The Welsh pack is massive, so I don't know how they were beaten in that area by fiji.
That's one of the great unsolved mysteries but I'm sure it's got something to do with the body mechanics of gethin
 

Merrow

Arch Winning (36)
Bloody hell people. Stuff the nervousness. Man up (and woman up [@Merrow et al]) and get behind the Men in Gold.

This is only a pool match and we will win it.
The Soap Dodgers will exit they tournament after pool play, with the rest of the minnows just like the Cricket World Cup. Cheats won't prosper.

All pressure is on the Soap Dodgers and they will fold like a sheet of origami paper.

The delusion of their scrum powerbase based on Pythagorus Marler and The Hinge Vunipola has been exposed as the fraud that it is.

Boring stodgy footy is so 2003.
Nervous excitement is more like it. I'm convinced they can do it, in fact have been panned mercilessly at home for my blind optimism.
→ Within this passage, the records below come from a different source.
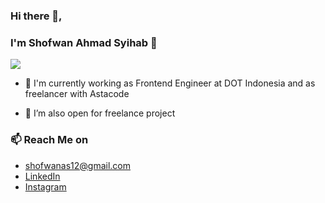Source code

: ### Hi there 👋, 
### I'm Shofwan Ahmad Syihab 🔱
![](https://komarev.com/ghpvc/?username=softone-as)


* 💼 I'm currently working as Frontend Engineer at DOT Indonesia and as freelancer with Astacode

* 📄 I’m also open for freelance project


### 📫 Reach Me on
* [shofwanas12@gmail.com](mailto:shofwanas12@gmail.com) 
* [LinkedIn](https://www.linkedin.com/in/shofwanasy/)
* [Instagram](https://www.instagram.com/shofwanasy/) 

<!--
**softone-as/softone-as** is a ✨ _special_ ✨ repository because its `README.md` (this file) appears on your GitHub profile.

Here are some ideas to get you started:

- 🔭 I’m currently working on ...
- 🌱 I’m currently learning ...
- 👯 I’m looking to collaborate on ...
- 🤔 I’m looking for help with ...
- 💬 Ask me about ...
- 📫 How to reach me: ...
- 😄 Pronouns: ...
- ⚡ Fun fact: ...
-->
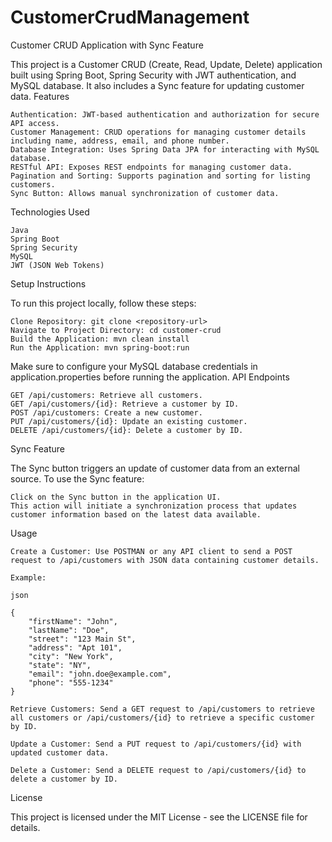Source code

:# CustomerCrudManagement
Customer CRUD Application with Sync Feature

This project is a Customer CRUD (Create, Read, Update, Delete) application built using Spring Boot, Spring Security with JWT authentication, and MySQL database. It also includes a Sync feature for updating customer data.
Features

    Authentication: JWT-based authentication and authorization for secure API access.
    Customer Management: CRUD operations for managing customer details including name, address, email, and phone number.
    Database Integration: Uses Spring Data JPA for interacting with MySQL database.
    RESTful API: Exposes REST endpoints for managing customer data.
    Pagination and Sorting: Supports pagination and sorting for listing customers.
    Sync Button: Allows manual synchronization of customer data.

Technologies Used

    Java
    Spring Boot
    Spring Security
    MySQL
    JWT (JSON Web Tokens)

Setup Instructions

To run this project locally, follow these steps:

    Clone Repository: git clone <repository-url>
    Navigate to Project Directory: cd customer-crud
    Build the Application: mvn clean install
    Run the Application: mvn spring-boot:run

Make sure to configure your MySQL database credentials in application.properties before running the application.
API Endpoints

    GET /api/customers: Retrieve all customers.
    GET /api/customers/{id}: Retrieve a customer by ID.
    POST /api/customers: Create a new customer.
    PUT /api/customers/{id}: Update an existing customer.
    DELETE /api/customers/{id}: Delete a customer by ID.

Sync Feature

The Sync button triggers an update of customer data from an external source. To use the Sync feature:

    Click on the Sync button in the application UI.
    This action will initiate a synchronization process that updates customer information based on the latest data available.

Usage

    Create a Customer: Use POSTMAN or any API client to send a POST request to /api/customers with JSON data containing customer details.

    Example:

    json

    {
        "firstName": "John",
        "lastName": "Doe",
        "street": "123 Main St",
        "address": "Apt 101",
        "city": "New York",
        "state": "NY",
        "email": "john.doe@example.com",
        "phone": "555-1234"
    }

    Retrieve Customers: Send a GET request to /api/customers to retrieve all customers or /api/customers/{id} to retrieve a specific customer by ID.

    Update a Customer: Send a PUT request to /api/customers/{id} with updated customer data.

    Delete a Customer: Send a DELETE request to /api/customers/{id} to delete a customer by ID.

License

This project is licensed under the MIT License - see the LICENSE file for details.
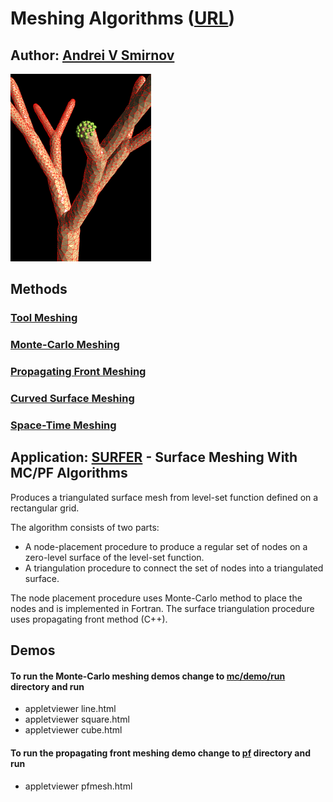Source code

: # Meshing Algorithms ([URL](http://galacticbubble.com/mulphys/mesh))

## Author: [Andrei V Smirnov](mailto:andrei.v.smirnov@gmail.com)

![mesh](bif.png)

## Methods

### [Tool Meshing](http://galacticbubble.com/mulphys/tam/index.html)
### [Monte-Carlo Meshing](http://galacticbubble.com/mulphys/mesh/mc/index.php)
### [Propagating Front Meshing](http://galacticbubble.com/mulphys/mesh/pf/index.html)
### [Curved Surface Meshing](http://galacticbubble.com/mulphys/mesh/surfer/index.html)
### [Space-Time Meshing](http://galacticbubble.com/mulphys/gem/4D/index.html)

## Application: [SURFER](surfer/) - Surface Meshing With MC/PF Algorithms

Produces a triangulated surface mesh from level-set function defined on a rectangular grid.

The algorithm consists of two parts: 

- A node-placement procedure to produce a regular set of nodes on a zero-level surface of the level-set function.
- A triangulation procedure to connect the set of nodes into a triangulated surface.

The node placement procedure uses Monte-Carlo method to place the nodes and is implemented in Fortran.
The surface triangulation procedure uses propagating front method (C++).

## Demos

#### To run the Monte-Carlo meshing demos change to [mc/demo/run](mc/demo/run) directory and run

- appletviewer line.html
- appletviewer square.html
- appletviewer cube.html

#### To run the propagating front meshing demo change to [pf](pf) directory and run

- appletviewer pfmesh.html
Ok with that @Hugh
 

Cardiffblue

Jim Lenehan (48)
This day is gonna drag.

Anyway lets hope the best team (and we now know that no Ozzies wold make the England team thanks to Cips ;) ) wins.

CQYCHcZWcAAc4qa.jpg:large
hey shelts! You playing a game this weekend. How are English gonna react when they lose?
 

Cardiffblue

Jim Lenehan (48)
Although, interestingly, Poite has refereed the Wallabies 3 times in the past 4 years, one of those being a 20-12 victory over the Orcs at Twickenham in 2012.

Romain-Poite.jpg
That's really interesting qh. Hope he has a blinder. I'd be happy to be celebrating a cracking game by a ref at this rwc
 

Shelts89

Tom Lawton (22)
hey shelts! You playing a game this weekend. How are English gonna react when they lose?

I am indeed playing, which will help a little. I'd always choose to play over watch. Though thankfully I can play and watch this one!

And react when we lose? Well that isn't gonna happen is it ;) I would expect a massive media explosion though! Will be a good laugh seeing the media which usually just don't care about Rugby try to sound like they know anything at all.


I sometimes wonder which nation handles losing the worst out of England, Wales and South Africa. Hopefully we can handle last weeks loss like the ABs would... By pummeling the next team we play!
 

WOOLI

Frank Nicholson (4)
C'mon Wales, we need your support!

Chances are Wobbilies will win next week against you.

So if England win today, or even draw, Wales will be the team to miss out on QF's
 

Relance

Herbert Moran (7)
Don't know if it's been posted but that's absolutely shameless from Rowntree

"I've had a very positive conversation with Joël"
"It was a very positive conversation and I'm happy with what we have to do tomorrow"
"I have a lot of respect for this guy"
"French referees in particular have such composure around the set-piece"
"I'm a big fan. We've had some really good days at the office as a forward pack with Romain involved"

Talk about lubricating some holes...
 

BDA

Jim Lenehan (48)
C'mon Wales, we need your support!

Chances are Wobbilies will win next week against you.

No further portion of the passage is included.